Inside the lobby, Levy began to ask questions out loud, among them: “I’m from the neighborhood. Can you show me around?” Levy detected a hint of a response on the recorder, but further investigating will be required before a determination can be made.
“We believe we have a male’s voice, responding either yes or no but more research is in order. The organ was more promising. It produced a sounding,” he continued
Levy shared his ear phones with an Irish Edition writer so he, too, could evaluate the sounding.

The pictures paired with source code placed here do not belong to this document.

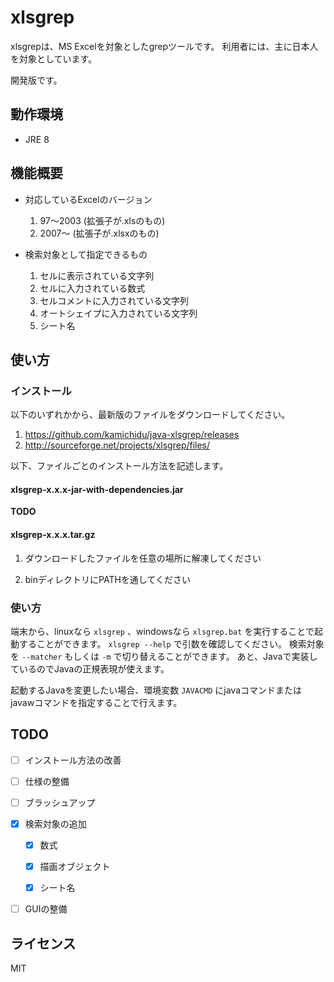 xlsgrep
========================================================================================================================
xlsgrepは、MS Excelを対象としたgrepツールです。
利用者には、主に日本人を対象としています。

開発版です。


動作環境
------------------------------------------------------------------------------------------------------------------------
* JRE 8


機能概要
------------------------------------------------------------------------------------------------------------------------
* 対応しているExcelのバージョン

    1. 97～2003 (拡張子が.xlsのもの)
    1. 2007～   (拡張子が.xlsxのもの)

* 検索対象として指定できるもの

    1. セルに表示されている文字列
    1. セルに入力されている数式
    1. セルコメントに入力されている文字列
    1. オートシェイプに入力されている文字列
    1. シート名


使い方
------------------------------------------------------------------------------------------------------------------------

### インストール

以下のいずれかから、最新版のファイルをダウンロードしてください。

1. https://github.com/kamichidu/java-xlsgrep/releases
1. http://sourceforge.net/projects/xlsgrep/files/

以下、ファイルごとのインストール方法を記述します。

#### xlsgrep-x.x.x-jar-with-dependencies.jar

**TODO**

#### xlsgrep-x.x.x.tar.gz

1. ダウンロードしたファイルを任意の場所に解凍してください

1. binディレクトリにPATHを通してください


### 使い方

端末から、linuxなら `xlsgrep` 、windowsなら `xlsgrep.bat` を実行することで起動することができます。
`xlsgrep --help` で引数を確認してください。
検索対象を `--matcher` もしくは `-m` で切り替えることができます。
あと、Javaで実装しているのでJavaの正規表現が使えます。

起動するJavaを変更したい場合、環境変数 `JAVACMD` にjavaコマンドまたはjavawコマンドを指定することで行えます。


TODO
------------------------------------------------------------------------------------------------------------------------
* [ ] インストール方法の改善

* [ ] 仕様の整備

* [ ] ブラッシュアップ

* [x] 検索対象の追加

    * [x] 数式

    * [x] 描画オブジェクト

    * [x] シート名

* [ ] GUIの整備


ライセンス
------------------------------------------------------------------------------------------------------------------------
MIT
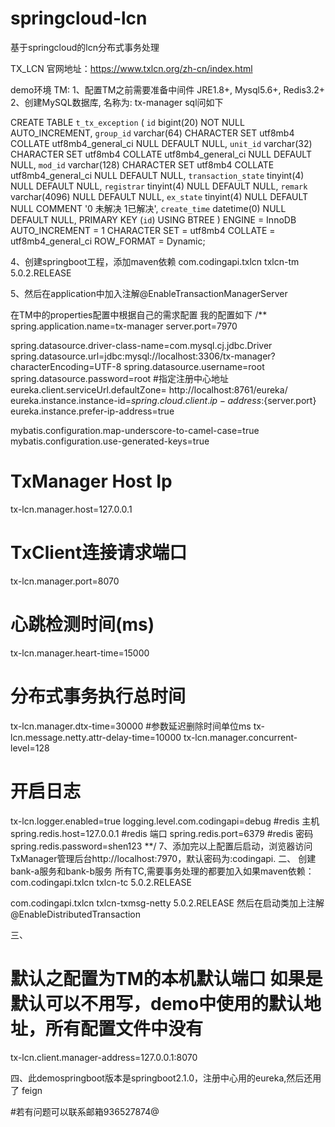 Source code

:# springcloud-lcn
基于springcloud的lcn分布式事务处理

TX_LCN 官网地址：https://www.txlcn.org/zh-cn/index.html

demo环境
TM:
1、配置TM之前需要准备中间件 JRE1.8+, Mysql5.6+, Redis3.2+
2、创建MySQL数据库, 名称为: tx-manager sql问如下

CREATE TABLE `t_tx_exception`  (
  `id` bigint(20) NOT NULL AUTO_INCREMENT,
  `group_id` varchar(64) CHARACTER SET utf8mb4 COLLATE utf8mb4_general_ci NULL DEFAULT NULL,
  `unit_id` varchar(32) CHARACTER SET utf8mb4 COLLATE utf8mb4_general_ci NULL DEFAULT NULL,
  `mod_id` varchar(128) CHARACTER SET utf8mb4 COLLATE utf8mb4_general_ci NULL DEFAULT NULL,
  `transaction_state` tinyint(4) NULL DEFAULT NULL,
  `registrar` tinyint(4) NULL DEFAULT NULL,
  `remark` varchar(4096) NULL DEFAULT  NULL,
  `ex_state` tinyint(4) NULL DEFAULT NULL COMMENT '0 未解决 1已解决',
  `create_time` datetime(0) NULL DEFAULT NULL,
  PRIMARY KEY (`id`) USING BTREE
) ENGINE = InnoDB AUTO_INCREMENT = 1 CHARACTER SET = utf8mb4 COLLATE = utf8mb4_general_ci ROW_FORMAT = Dynamic;

4、创建springboot工程，添加maven依赖
<dependency>
    <groupId>com.codingapi.txlcn</groupId>
    <artifactId>txlcn-tm</artifactId>
    <version>5.0.2.RELEASE</version>
</dependency>

5、然后在application中加入注解@EnableTransactionManagerServer

在TM中的properties配置中根据自己的需求配置
我的配置如下
/**
spring.application.name=tx-manager
server.port=7970

spring.datasource.driver-class-name=com.mysql.cj.jdbc.Driver
spring.datasource.url=jdbc:mysql://localhost:3306/tx-manager?characterEncoding=UTF-8
spring.datasource.username=root
spring.datasource.password=root
#指定注册中心地址
eureka.client.serviceUrl.defaultZone= http://localhost:8761/eureka/
eureka.instance.instance-id=${spring.cloud.client.ip-address}:${server.port}
eureka.instance.prefer-ip-address=true

mybatis.configuration.map-underscore-to-camel-case=true
mybatis.configuration.use-generated-keys=true

# TxManager Host Ip
tx-lcn.manager.host=127.0.0.1
# TxClient连接请求端口
tx-lcn.manager.port=8070
# 心跳检测时间(ms)
tx-lcn.manager.heart-time=15000
# 分布式事务执行总时间
tx-lcn.manager.dtx-time=30000
#参数延迟删除时间单位ms
tx-lcn.message.netty.attr-delay-time=10000
tx-lcn.manager.concurrent-level=128
# 开启日志
tx-lcn.logger.enabled=true
logging.level.com.codingapi=debug
#redis 主机
spring.redis.host=127.0.0.1
#redis 端口
spring.redis.port=6379
#redis 密码
spring.redis.password=shen123
**/
7、添加完以上配置后启动，浏览器访问TxManager管理后台http://localhost:7970，默认密码为:codingapi.
二、
创建bank-a服务和bank-b服务
所有TC,需要事务处理的都要加入如果maven依赖：
 <dependency>
     <groupId>com.codingapi.txlcn</groupId>
     <artifactId>txlcn-tc</artifactId>
     <version>5.0.2.RELEASE</version>
 </dependency>

 <dependency>
     <groupId>com.codingapi.txlcn</groupId>
     <artifactId>txlcn-txmsg-netty</artifactId>
     <version>5.0.2.RELEASE</version>
 </dependency>
 然后在启动类加上注解@EnableDistributedTransaction

三、
# 默认之配置为TM的本机默认端口 如果是默认可以不用写，demo中使用的默认地址，所有配置文件中没有
tx-lcn.client.manager-address=127.0.0.1:8070 

四、此demospringboot版本是springboot2.1.0，注册中心用的eureka,然后还用了 feign

#若有问题可以联系邮箱936527874@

The finding suggested computer generated music; the type one hears as well as views on an oscillating video screen.
Until this January the sole reference to paranormal activity at the old Richmond Theater dates back to the 1940s when Casper the Friendly Ghost raced across its silver screen, frightening tots during Saturday matinee cartoon shows.
But that was Hollywood fantasy, much different from the cries and whispers Gillespie and the Olde City Paranormal investigators are trying to make sense of these days.
When queried on what prompted his interest in such an esoteric field, Levy said, “As a kid, I was interested in ghosts. As an adolescent, it was reading science fiction and watching TV programs on all things paranormal,” he explained.
Levy believes he shared a paranormal interaction with his late grandfather, according to a November 2012 interview with Philadelphia Daily News reporter Stephanie Farr.
While on patrol one night, while his family was down the shore, Levy stopped at his mother’s empty house in Port Richmond to use the bathroom.
Once inside, he spotted a figure slip into a room where his late grandfather used to sleep. The figure was his grandfather, dead for more than 20 years, swears Levy.
“There was no doubt in my mind it was him — his height, his walk, his stature — it was him,” he told the Daily News. Levy said the investigators would return later this year to Richmond Street when the weather gets warmer, to attempt more findings.
The investigators maintain an informational website at: www.oldecityparanormal.com.
Gillespie’s used book emporium sits inside a former nickelodeon dating back to a time when America’s emerging entertainment industry was supplying the world with silent films.
The Richmond Theater with its 1,026 seats began projecting the flickers in 1913 — the same year the US Mint here began producing a new five-cent nickel coin stamped with the image of an American Indian and a Great Plains bison.
“We have more than 125,000 books and collectible ephemera ranging from periodicals to posters to photographs,” said Gillespie. Now he’s wondering if phantoms and poltergeists are sharing space along his shelves.
For book worms of a certain age, his shop triggers an olfactory sensation dating back decades to Leary’s Used Books on South Ninth Street. Celebrated by book lovers worldwide, it’s the redolence of paper dust.
A retired City Hall environmental health inspector, Gillespie’s love of books dates back to a fondness for reading while still a child.
“I grew up collecting books. Then I met the late Jay Kogan. He introduced me to book fairs, which led to my life of buying, selling and trading books,” said Gillespie.
Jay Kogan’s widow, Deen, helped Gillespie set up his business. An ardent lover of books, Deen Kogan operates Society Hill Playhouse, a Philadelphia showcase for more than fifty years of stage productions with Irish themes.